In stillem Neid fragt sich der unbeliebte Deutsche: Warum bloß sind die Skandinavier ein so sympathischer Menschenschlag? Vielleicht wegen ihres eigenartig entspannten Verhältnisses zur konventionellen Destinktion. Vermutlich fällt es nur Skandinaviern ein, das verschneite Publikum im Foyer der Philharmonie mit schwedischen Volksliedern zu empfangen. Und vermutlich wagen auch nur nordophile Besucher dazu ein Tänzchen. Eine musikalische Verbeugung vor dem Werk des schwedischen Regisseurs Ingmar Bergman anlässlich dessen 85. Geburtstages hat sich die Deutsch-Skandinavische Jugend-Philharmonie zum Abschluß ihrer Orchesterwoche vorgenommen.

Selbstverständlich gilt der erste etwas wackelige Knicks seiner filmischen Umsetzung von Mozarts Zauberflöte.
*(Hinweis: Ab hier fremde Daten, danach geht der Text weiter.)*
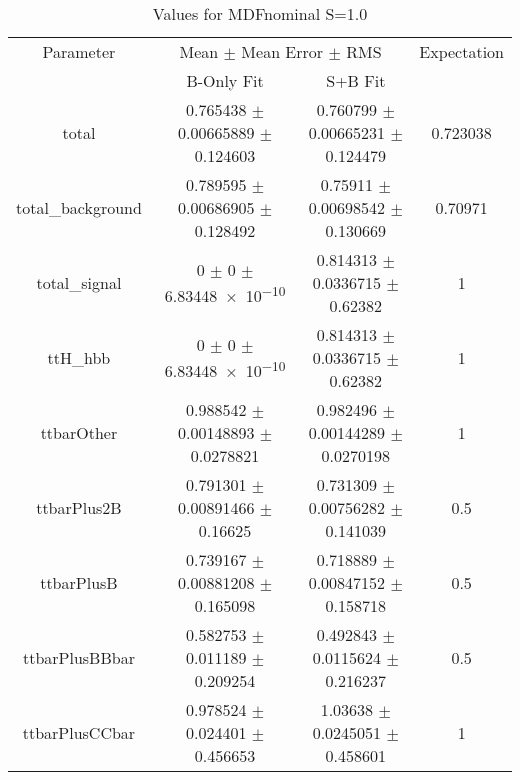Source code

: \begin{table}
\centering
\caption{Values for MDFnominal S=1.0}
\begin{tabular}{cccc}
\toprule
Parameter & \multicolumn{2}{c}{Mean $\pm$ Mean Error $\pm$ RMS} & Expectation\\
 & B-Only Fit & S+B Fit & \\
\midrule
total & \num{0.765438} $\pm$ \num{0.00665889} $\pm$ \num{0.124603} & \num{0.760799} $\pm$ \num{0.00665231} $\pm$ \num{0.124479} & \num{0.723038}\\
total\_background & \num{0.789595} $\pm$ \num{0.00686905} $\pm$ \num{0.128492} & \num{0.75911} $\pm$ \num{0.00698542} $\pm$ \num{0.130669} & \num{0.70971}\\
total\_signal & \num{0} $\pm$ \num{0} $\pm$ \num{6.83448e-10} & \num{0.814313} $\pm$ \num{0.0336715} $\pm$ \num{0.62382} & \num{1}\\
ttH\_hbb & \num{0} $\pm$ \num{0} $\pm$ \num{6.83448e-10} & \num{0.814313} $\pm$ \num{0.0336715} $\pm$ \num{0.62382} & \num{1}\\
ttbarOther & \num{0.988542} $\pm$ \num{0.00148893} $\pm$ \num{0.0278821} & \num{0.982496} $\pm$ \num{0.00144289} $\pm$ \num{0.0270198} & \num{1}\\
ttbarPlus2B & \num{0.791301} $\pm$ \num{0.00891466} $\pm$ \num{0.16625} & \num{0.731309} $\pm$ \num{0.00756282} $\pm$ \num{0.141039} & \num{0.5}\\
ttbarPlusB & \num{0.739167} $\pm$ \num{0.00881208} $\pm$ \num{0.165098} & \num{0.718889} $\pm$ \num{0.00847152} $\pm$ \num{0.158718} & \num{0.5}\\
ttbarPlusBBbar & \num{0.582753} $\pm$ \num{0.011189} $\pm$ \num{0.209254} & \num{0.492843} $\pm$ \num{0.0115624} $\pm$ \num{0.216237} & \num{0.5}\\
ttbarPlusCCbar & \num{0.978524} $\pm$ \num{0.024401} $\pm$ \num{0.456653} & \num{1.03638} $\pm$ \num{0.0245051} $\pm$ \num{0.458601} & \num{1}\\
\bottomrule
\end{tabular}
\end{table}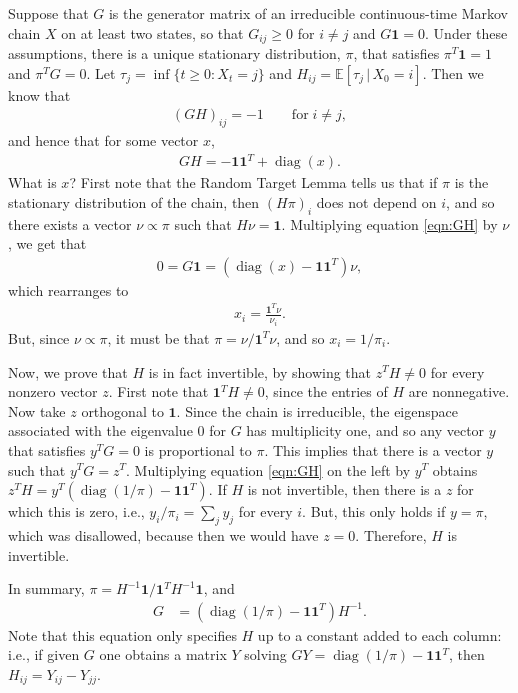 \documentclass{article}
\DeclareMathOperator{\diag}{\mathop{\mbox{diag}}}
\newcommand{\E}{\mathbb{E}}
\newcommand{\bone}{\mathbf{1}}
\begin{document}
Suppose that $G$ is the generator matrix of an irreducible continuous-time Markov chain $X$
on at least two states,
so that $G_{ij} \ge 0$ for $i \neq j$ and $G \bone = 0$.
Under these assumptions, there is a unique stationary distribution, $\pi$,
that satisfies $\pi^T \bone = 1$ and $\pi^T G = 0$.
Let $\tau_{j} = \inf\{t \ge 0 : X_t = j\}$ and $H_{ij} = \E[\tau_j \,|\, X_0 = i]$.
Then we know that
\begin{align*}
    (G H)_{ij} = -1 \qquad \text{for} \; i \neq j ,
\end{align*}
and hence that for some vector $x$,
\begin{align} \label{eqn:GH}
    GH = - \bone \bone^T + \diag(x).
\end{align}
What is $x$?  
First note that the Random Target Lemma \citep{aldous-fill-2014}
tells us that if $\pi$ is the stationary distribution of the chain, then 
$(H \pi)_i$ does not depend on $i$,
and so there exists a vector $\nu \propto \pi$
such that $H \nu = \bone$.
Multiplying equation \eqref{eqn:GH} by $\nu$, we get that
\begin{align*}
    0 = G\bone 
    = (\diag(x) - \bone \bone^T) \nu ,
\end{align*}
which rearranges to
\begin{align*}
    x_i = \frac{ \bone^T \nu }{ \nu_i } .
\end{align*}
But, since $\nu \propto \pi$,
it must be that $\pi = \nu / \bone^T \nu$,
and so $x_i = 1/\pi_i$.

Now, we prove that $H$ is in fact invertible, 
by showing that $z^T H \neq 0$ for every nonzero vector $z$.
First note that $\bone^T H \neq 0$, since the entries of $H$ are nonnegative.
Now take $z$ orthogonal to $\bone$.
Since the chain is irreducible,
the eigenspace associated with the eigenvalue 0 for $G$ has multiplicity one,
and so any vector $y$ that satisfies $y^T G = 0$ is proportional to $\pi$.
This implies that there is a vector $y$ such that $y^T G = z^T$.
Multiplying equation \eqref{eqn:GH} on the left by $y^T$ obtains
$z^T H = y^T (\diag(1/\pi) - \bone \bone^T)$.
If $H$ is not invertible, then there is a $z$ for which this is zero,
i.e., $y_i / \pi_i = \sum_j y_j$ for every $i$.
But, this only holds if $y = \pi$, which was disallowed,
because then we would have $z = 0$.
Therefore, $H$ is invertible.

In summary, $\pi = H^{-1} \bone / \bone^T H^{-1} \bone$, and 
\begin{align}
    G 
    &= (\diag(1/\pi) - \bone \bone^T) H^{-1} .
\end{align}
Note that this equation only specifies $H$ up to a constant added to each column:
i.e., if given $G$ one obtains a matrix $Y$ solving $GY = \diag(1/\pi) - \bone \bone^T$,
then $H_{ij} = Y_{ij} - Y_{jj}$.
\end{document}
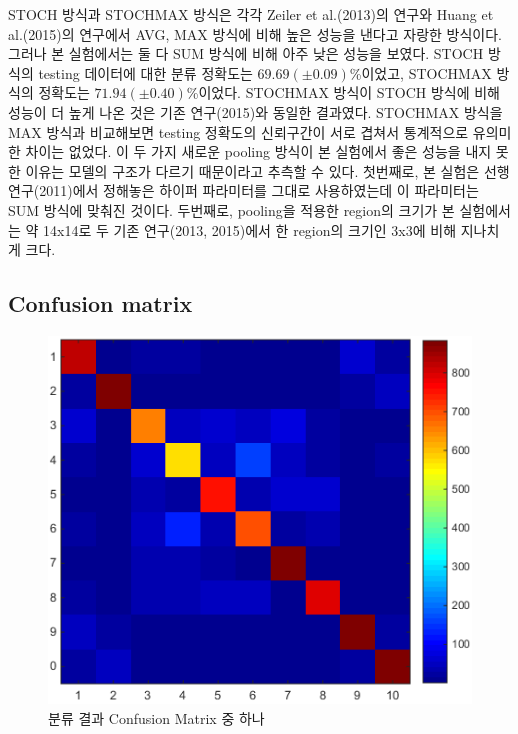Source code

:\documentclass[a4paper,9pt]{article}
\begin{document}
\begin{multicols*}{2}
STOCH 방식과 STOCHMAX 방식은 각각 Zeiler et al.(2013)의 연구와 Huang et al.(2015)의 연구에서 AVG, MAX 방식에 비해 높은 성능을 낸다고 자랑한 방식이다.
그러나 본 실험에서는 둘 다 SUM 방식에 비해 아주 낮은 성능을 보였다.
STOCH 방식의 testing 데이터에 대한 분류 정확도는 $69.69(\pm 0.09)$\%이었고, STOCHMAX 방식의 정확도는 $71.94(\pm 0.40)$\%이었다.
STOCHMAX 방식이 STOCH 방식에 비해 성능이 더 높게 나온 것은 기존 연구(2015)와 동일한 결과였다.
STOCHMAX 방식을 MAX 방식과 비교해보면 testing 정확도의 신뢰구간이 서로 겹쳐서 통계적으로 유의미한 차이는 없었다.
이 두 가지 새로운 pooling 방식이 본 실험에서 좋은 성능을 내지 못한 이유는 모델의 구조가 다르기 때문이라고 추측할 수 있다.
첫번째로, 본 실험은 선행 연구(2011)에서 정해놓은 하이퍼 파라미터를 그대로 사용하였는데 이 파라미터는 SUM 방식에 맞춰진 것이다.
두번째로, pooling을 적용한 region의 크기가 본 실험에서는 약 14x14로 두 기존 연구(2013, 2015)에서 한 region의 크기인 3x3에 비해 지나치게 크다.

\subsection{Confusion matrix}

\begin{figure}[H]
\includegraphics[width=\linewidth]{confusion_matrix}
\caption{분류 결과 Confusion Matrix 중 하나}
\label{fig:confusion_matrix}
\end{figure}


\end{multicols*}
\end{document}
Zur herzlichen Umarmung taugt die Uraufführung des Werkes „Angesicht in Angesicht“, ein von Bergmans gleichnamigem Film inspiriertes Doppelkonzert für zwei Violinen des Schweden Håkan Larsson, nicht. Geht es hier doch um Angst, Depressionen und Entfremdung, für die Larsson sprechende Ausdrucksmittel und in den Solisten Cecilia und Martin Gelland adäquate Interpreten findet. Den wärmsten Gruß gibt das Orchester mit der siebten Sinfonie von Jean Sibelius ab. Hier gelingt unter der nicht den ganzen Abend überzeugenden Leitung des Dirigenten Andreas Peer Kähler eine wunderbare Balance zwischen kristalliner Motivarbeit und klangsinnlicher Expressivität. Es wäre weise gewesen, den Abend danach enden zu lassen. Mit dem Vorspiel und Isoldes Liebestod aus Wagners „Tristan“ waren alle Beteiligten schlicht überfordert. Doch diese sanfte Aufforderung zum Abschied verzeiht man derart sympathischen Gastgebern.